[Instructions for the task] Restate word for word the entries below, starting with the line with "разъемы с Алиэкспресс." and continuing through the line with "DIN-8) автоматически отключается.". Include both of those lines and no others.

=== Available data ===

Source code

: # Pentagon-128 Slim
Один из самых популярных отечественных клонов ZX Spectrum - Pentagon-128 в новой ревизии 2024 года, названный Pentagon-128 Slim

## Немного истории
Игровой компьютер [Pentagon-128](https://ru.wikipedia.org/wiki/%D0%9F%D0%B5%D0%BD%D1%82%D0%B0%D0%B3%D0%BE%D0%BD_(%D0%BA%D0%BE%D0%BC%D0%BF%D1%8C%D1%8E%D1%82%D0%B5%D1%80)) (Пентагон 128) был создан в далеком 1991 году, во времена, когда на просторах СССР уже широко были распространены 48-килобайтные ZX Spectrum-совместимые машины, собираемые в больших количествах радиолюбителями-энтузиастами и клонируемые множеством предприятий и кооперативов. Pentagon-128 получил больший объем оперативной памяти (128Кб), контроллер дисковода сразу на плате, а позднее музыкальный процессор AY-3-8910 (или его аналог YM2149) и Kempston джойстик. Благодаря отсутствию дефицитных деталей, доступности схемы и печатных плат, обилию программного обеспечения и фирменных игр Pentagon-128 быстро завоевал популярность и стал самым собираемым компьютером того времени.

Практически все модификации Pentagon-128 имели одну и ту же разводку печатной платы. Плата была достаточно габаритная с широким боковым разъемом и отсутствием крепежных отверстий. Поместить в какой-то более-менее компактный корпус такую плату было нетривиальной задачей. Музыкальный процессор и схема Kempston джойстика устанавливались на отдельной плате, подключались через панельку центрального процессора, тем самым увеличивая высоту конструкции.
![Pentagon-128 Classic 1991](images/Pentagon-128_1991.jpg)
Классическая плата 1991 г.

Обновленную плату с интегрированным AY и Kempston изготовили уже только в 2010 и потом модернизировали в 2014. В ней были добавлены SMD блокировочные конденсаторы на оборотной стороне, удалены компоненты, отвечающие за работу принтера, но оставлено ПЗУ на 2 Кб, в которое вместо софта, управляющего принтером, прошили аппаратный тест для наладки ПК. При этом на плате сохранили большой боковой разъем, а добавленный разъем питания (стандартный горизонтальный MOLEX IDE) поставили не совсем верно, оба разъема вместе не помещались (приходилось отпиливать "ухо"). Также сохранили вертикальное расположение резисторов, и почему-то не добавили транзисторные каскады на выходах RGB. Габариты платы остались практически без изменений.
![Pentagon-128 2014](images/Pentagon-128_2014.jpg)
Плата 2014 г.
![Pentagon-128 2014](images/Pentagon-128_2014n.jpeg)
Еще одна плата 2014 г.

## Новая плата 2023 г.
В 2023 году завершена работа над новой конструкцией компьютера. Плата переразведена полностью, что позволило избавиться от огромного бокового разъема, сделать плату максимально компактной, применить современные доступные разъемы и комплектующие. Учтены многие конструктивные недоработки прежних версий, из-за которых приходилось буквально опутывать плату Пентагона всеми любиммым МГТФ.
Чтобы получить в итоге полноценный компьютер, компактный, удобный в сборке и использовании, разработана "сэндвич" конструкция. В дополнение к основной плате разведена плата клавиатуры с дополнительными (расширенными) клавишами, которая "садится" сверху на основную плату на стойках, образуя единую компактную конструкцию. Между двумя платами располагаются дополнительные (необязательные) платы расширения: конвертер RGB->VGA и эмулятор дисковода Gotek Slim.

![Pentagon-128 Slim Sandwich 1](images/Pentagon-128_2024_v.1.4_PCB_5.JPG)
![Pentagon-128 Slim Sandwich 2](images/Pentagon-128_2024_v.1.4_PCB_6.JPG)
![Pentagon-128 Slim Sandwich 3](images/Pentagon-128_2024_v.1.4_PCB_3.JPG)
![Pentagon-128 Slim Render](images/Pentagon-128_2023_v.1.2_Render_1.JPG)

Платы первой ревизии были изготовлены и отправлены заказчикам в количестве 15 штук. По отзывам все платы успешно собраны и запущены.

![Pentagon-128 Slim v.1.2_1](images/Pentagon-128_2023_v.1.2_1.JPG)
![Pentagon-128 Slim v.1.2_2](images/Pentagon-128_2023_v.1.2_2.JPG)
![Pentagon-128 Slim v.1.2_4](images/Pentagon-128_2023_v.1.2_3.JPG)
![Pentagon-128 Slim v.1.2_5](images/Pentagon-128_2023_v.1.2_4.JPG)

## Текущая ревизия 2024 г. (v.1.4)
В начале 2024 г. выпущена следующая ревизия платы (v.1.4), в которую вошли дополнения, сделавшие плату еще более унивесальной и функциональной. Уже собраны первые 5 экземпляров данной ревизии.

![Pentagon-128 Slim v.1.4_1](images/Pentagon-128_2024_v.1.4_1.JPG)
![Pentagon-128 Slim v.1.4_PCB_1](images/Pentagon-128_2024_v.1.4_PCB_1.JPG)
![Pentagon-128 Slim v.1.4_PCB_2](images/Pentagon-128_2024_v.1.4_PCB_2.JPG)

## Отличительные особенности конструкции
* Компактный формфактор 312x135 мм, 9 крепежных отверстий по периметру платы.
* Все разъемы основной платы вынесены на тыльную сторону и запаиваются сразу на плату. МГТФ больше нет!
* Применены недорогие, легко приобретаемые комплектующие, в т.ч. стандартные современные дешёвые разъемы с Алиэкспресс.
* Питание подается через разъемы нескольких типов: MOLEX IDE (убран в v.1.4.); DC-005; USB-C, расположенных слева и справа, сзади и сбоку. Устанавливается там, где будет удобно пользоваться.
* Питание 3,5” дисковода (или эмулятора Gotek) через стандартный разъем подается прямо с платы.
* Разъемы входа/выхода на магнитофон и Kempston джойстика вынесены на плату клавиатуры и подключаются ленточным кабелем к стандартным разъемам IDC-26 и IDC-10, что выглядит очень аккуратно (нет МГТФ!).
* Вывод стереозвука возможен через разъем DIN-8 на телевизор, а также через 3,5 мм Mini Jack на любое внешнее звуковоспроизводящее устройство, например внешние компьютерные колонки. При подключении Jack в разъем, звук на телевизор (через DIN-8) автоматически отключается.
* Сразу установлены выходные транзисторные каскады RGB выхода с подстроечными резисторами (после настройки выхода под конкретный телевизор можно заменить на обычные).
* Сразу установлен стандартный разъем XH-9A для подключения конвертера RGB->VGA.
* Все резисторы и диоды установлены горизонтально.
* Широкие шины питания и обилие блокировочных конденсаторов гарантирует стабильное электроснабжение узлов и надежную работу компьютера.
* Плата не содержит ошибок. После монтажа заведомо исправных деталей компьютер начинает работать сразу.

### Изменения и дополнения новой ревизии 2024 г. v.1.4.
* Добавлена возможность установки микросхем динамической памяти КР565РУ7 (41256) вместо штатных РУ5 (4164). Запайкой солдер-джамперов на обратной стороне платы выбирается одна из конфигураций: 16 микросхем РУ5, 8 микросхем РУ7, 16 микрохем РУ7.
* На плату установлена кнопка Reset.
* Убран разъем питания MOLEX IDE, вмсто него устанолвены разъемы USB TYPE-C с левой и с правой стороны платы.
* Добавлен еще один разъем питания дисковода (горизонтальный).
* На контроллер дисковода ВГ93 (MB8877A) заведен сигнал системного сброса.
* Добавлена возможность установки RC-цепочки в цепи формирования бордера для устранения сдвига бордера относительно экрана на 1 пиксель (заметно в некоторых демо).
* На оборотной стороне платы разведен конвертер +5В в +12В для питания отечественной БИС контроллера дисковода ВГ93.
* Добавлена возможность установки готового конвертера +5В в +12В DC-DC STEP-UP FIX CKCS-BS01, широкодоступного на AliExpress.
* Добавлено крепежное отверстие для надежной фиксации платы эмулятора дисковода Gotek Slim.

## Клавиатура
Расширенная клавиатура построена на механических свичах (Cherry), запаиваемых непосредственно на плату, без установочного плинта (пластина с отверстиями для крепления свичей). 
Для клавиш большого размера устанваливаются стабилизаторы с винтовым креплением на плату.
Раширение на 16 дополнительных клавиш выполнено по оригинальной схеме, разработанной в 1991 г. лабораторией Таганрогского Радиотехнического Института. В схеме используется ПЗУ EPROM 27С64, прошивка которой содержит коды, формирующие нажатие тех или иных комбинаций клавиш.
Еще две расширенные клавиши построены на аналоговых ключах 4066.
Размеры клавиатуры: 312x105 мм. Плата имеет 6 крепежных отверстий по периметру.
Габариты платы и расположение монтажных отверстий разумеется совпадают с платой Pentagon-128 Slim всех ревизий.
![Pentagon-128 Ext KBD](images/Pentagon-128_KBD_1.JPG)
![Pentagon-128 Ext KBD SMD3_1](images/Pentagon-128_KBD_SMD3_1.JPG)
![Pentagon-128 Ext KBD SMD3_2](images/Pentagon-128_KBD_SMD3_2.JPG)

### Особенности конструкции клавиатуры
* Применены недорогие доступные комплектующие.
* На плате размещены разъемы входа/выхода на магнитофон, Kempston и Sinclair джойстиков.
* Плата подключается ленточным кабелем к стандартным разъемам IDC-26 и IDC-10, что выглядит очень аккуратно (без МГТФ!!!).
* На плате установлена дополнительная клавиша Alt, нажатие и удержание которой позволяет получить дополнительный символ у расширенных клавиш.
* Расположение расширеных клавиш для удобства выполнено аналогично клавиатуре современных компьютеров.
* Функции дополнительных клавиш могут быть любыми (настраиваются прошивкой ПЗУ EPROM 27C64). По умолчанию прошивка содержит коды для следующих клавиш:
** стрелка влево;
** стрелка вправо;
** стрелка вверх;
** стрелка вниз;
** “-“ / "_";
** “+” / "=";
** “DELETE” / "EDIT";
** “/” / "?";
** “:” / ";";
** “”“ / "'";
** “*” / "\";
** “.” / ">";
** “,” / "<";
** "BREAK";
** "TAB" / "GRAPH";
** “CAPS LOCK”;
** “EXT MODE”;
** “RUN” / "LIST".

===

[Answer section]
* Применены недорогие, легко приобретаемые комплектующие, в т.ч. стандартные современные дешёвые разъемы с Алиэкспресс.
* Питание подается через разъемы нескольких типов: MOLEX IDE (убран в v.1.4.); DC-005; USB-C, расположенных слева и справа, сзади и сбоку. Устанавливается там, где будет удобно пользоваться.
* Питание 3,5” дисковода (или эмулятора Gotek) через стандартный разъем подается прямо с платы.
* Разъемы входа/выхода на магнитофон и Kempston джойстика вынесены на плату клавиатуры и подключаются ленточным кабелем к стандартным разъемам IDC-26 и IDC-10, что выглядит очень аккуратно (нет МГТФ!).
* Вывод стереозвука возможен через разъем DIN-8 на телевизор, а также через 3,5 мм Mini Jack на любое внешнее звуковоспроизводящее устройство, например внешние компьютерные колонки. При подключении Jack в разъем, звук на телевизор (через DIN-8) автоматически отключается.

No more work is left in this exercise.